I think between the 17-40 and 70-200 I've got walkabouts sorted. I love fast glass but only have the 50/1.8. Most of my shooting is of the family (young kids) but I'd like to get into portraits at some point. I've just returned two Sigma 50/1.4s which front-focused even with +20 MA so my confidence is knocked with Sigma - shame as they were otherwise great lenses. The shortlist is:

35/1.4L $1330
50/1.4 $360
85/1.8 $370
85/1.2L II $2000
135/2L $980

I've pretty much discounted the 135/2 since it's too tight on a APS-H, and my 100/2.8 kind of fills that role. I like the idea of covering 35 and 85, and making do with my 50/1.8 until Canon manage to produce a decent 50mm lens. The 35/1.4L and 85/1.2L II would blow my budget slightly but the results look great! Alternatively I could downgrade to the 85/1.8 and buy two 600EXs and a STE3.
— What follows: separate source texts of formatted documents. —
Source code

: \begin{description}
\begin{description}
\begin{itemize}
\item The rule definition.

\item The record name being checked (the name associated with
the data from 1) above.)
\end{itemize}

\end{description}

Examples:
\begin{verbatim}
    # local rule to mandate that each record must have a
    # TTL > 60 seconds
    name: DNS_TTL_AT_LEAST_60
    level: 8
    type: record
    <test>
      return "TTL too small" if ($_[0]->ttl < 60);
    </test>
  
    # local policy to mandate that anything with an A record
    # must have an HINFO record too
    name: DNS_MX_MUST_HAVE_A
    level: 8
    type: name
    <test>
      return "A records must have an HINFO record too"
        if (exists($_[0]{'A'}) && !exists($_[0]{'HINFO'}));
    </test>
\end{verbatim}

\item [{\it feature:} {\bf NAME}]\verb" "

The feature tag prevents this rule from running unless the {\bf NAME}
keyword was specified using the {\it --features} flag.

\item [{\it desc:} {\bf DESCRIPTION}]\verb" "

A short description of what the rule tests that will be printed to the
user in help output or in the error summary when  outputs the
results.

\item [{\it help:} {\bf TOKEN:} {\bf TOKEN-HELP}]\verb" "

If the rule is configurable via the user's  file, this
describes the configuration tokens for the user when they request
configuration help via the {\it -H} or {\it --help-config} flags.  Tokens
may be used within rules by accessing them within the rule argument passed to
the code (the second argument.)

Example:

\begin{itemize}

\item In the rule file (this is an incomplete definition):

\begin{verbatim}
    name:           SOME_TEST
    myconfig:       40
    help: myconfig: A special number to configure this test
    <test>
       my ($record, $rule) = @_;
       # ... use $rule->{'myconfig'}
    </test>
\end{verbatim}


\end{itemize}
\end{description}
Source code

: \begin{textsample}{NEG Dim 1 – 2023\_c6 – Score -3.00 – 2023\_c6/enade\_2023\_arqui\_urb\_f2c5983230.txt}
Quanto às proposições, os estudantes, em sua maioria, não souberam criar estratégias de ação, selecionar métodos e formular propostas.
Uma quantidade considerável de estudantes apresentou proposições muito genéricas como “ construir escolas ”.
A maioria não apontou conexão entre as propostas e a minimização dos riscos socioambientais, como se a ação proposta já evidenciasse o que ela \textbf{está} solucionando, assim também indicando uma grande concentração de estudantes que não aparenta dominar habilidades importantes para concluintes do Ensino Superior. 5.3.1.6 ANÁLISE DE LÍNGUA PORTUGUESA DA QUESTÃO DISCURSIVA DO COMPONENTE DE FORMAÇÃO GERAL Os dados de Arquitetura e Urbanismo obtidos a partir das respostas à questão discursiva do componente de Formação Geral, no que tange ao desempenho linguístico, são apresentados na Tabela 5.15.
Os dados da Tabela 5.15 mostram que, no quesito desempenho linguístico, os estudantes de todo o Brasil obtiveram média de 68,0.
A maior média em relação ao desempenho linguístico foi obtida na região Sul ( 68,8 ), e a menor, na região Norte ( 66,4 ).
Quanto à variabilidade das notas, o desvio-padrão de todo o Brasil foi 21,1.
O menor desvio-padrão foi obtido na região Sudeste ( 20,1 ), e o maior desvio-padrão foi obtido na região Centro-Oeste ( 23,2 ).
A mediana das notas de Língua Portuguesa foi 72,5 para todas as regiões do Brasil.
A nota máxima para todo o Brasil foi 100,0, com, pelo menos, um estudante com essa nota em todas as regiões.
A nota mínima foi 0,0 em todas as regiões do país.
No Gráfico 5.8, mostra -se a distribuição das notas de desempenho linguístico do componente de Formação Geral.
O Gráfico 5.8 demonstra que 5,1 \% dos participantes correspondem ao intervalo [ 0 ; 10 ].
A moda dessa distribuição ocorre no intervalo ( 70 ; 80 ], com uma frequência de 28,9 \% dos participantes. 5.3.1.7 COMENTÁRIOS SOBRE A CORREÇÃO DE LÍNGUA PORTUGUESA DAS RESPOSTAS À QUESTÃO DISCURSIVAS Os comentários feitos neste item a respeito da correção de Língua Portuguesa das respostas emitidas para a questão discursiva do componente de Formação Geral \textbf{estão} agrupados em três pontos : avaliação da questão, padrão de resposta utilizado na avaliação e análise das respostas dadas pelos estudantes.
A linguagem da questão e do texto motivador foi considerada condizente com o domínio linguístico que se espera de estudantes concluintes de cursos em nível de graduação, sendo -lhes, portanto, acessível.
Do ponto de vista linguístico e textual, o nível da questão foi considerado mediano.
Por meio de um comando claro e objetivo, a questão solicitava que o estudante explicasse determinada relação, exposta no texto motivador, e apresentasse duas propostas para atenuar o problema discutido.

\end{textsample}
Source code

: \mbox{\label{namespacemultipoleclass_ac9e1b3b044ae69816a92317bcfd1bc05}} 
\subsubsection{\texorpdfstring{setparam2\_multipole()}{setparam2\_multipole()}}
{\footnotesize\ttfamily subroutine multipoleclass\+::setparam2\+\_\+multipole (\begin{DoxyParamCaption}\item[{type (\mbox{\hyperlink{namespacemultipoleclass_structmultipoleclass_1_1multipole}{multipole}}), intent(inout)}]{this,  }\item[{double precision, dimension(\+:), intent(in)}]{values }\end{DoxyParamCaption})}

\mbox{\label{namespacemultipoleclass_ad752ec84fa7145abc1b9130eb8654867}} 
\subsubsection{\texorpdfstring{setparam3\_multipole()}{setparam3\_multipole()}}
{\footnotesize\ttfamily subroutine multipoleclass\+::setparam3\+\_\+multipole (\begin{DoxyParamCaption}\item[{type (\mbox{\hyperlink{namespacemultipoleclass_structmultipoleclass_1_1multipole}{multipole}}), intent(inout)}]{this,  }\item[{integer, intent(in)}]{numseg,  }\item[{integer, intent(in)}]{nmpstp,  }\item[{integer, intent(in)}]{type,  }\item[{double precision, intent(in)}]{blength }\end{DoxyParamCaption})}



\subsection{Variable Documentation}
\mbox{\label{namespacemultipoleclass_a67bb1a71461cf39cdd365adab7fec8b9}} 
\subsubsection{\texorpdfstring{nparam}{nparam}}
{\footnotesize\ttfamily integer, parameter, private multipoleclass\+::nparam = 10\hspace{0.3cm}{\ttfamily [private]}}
I'd welcome your thoughts - have I missed anything?

Thanks, Feck.


----------



## charlesa (Aug 30, 2012)

The 85 mm would be an obvious choice if you want to move to portraits, although the 50 mm and the 70-200 already cover that as well. The 35 mm is quite a good walkabout lens for street photography.


----------



## AmbientLight (Aug 30, 2012)

Well I believe you already have made the best choice going for the 35 and 85mm L lenses. If you must stay within your budget you could also choose to concentrate your investment in excellent portrait glass, going for the 85 and 135mm lenses, although I believe the latter will become useful for you only once you add a full-frame body. I agree that on crop the 100mm lens makes more sense in this area.


----------



## Mt Spokane Photography (Aug 30, 2012)

Buy a lens for a purpose. If you are not missing anything, hang onto your cash or upgrade to a 1D MK IV, its is much better and you can sell your MK III and add a little cash to do it.


----------



## charlesa (Aug 30, 2012)

Mt Spokane Photography said:


> Buy a lens for a purpose. If you are not missing anything, hang onto your cash or upgrade to a 1D MK IV, its is much better and you can sell your MK III and add a little cash to do it.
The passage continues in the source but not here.